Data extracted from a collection
════
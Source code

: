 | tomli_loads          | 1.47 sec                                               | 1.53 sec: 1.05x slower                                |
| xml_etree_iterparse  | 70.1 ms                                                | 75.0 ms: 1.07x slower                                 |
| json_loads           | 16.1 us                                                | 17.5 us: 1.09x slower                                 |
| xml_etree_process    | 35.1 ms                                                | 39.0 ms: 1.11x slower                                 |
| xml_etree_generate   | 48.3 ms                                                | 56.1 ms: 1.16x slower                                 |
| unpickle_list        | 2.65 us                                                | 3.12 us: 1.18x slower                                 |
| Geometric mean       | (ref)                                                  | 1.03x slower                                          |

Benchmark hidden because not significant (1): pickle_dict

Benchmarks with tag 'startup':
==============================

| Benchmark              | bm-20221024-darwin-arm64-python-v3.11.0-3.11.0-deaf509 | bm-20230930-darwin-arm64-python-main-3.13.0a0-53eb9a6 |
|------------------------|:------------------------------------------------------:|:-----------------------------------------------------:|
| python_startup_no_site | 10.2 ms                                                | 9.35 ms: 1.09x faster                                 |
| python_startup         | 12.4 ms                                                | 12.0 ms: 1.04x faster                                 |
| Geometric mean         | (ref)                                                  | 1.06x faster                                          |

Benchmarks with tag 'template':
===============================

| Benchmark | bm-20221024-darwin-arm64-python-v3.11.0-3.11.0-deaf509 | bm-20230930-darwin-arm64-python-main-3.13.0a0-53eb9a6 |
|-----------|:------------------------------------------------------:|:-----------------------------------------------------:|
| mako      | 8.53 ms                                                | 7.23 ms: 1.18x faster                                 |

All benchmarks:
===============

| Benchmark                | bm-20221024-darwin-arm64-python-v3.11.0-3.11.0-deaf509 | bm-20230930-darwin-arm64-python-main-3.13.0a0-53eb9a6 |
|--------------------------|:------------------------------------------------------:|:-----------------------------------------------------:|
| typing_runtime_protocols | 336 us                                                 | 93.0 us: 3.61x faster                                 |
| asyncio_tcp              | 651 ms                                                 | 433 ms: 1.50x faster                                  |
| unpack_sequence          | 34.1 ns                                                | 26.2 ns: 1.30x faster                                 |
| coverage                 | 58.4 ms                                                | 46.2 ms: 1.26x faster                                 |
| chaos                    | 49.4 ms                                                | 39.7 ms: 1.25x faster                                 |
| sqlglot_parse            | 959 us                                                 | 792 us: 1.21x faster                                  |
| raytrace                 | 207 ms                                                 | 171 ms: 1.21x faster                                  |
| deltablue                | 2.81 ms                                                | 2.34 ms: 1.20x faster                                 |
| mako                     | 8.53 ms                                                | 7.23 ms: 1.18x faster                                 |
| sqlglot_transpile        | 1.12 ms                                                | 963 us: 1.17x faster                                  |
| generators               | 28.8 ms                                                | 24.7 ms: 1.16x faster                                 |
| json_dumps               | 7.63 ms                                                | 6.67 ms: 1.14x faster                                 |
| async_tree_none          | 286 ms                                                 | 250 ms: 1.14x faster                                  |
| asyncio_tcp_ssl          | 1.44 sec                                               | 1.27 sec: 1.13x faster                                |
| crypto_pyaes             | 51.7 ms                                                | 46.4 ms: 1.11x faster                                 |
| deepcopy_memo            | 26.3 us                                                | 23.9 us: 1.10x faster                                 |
════
• _Exercise objective_
Go through the entries above and count the lines containing the string "mean". Give only that number.

• _Output_
2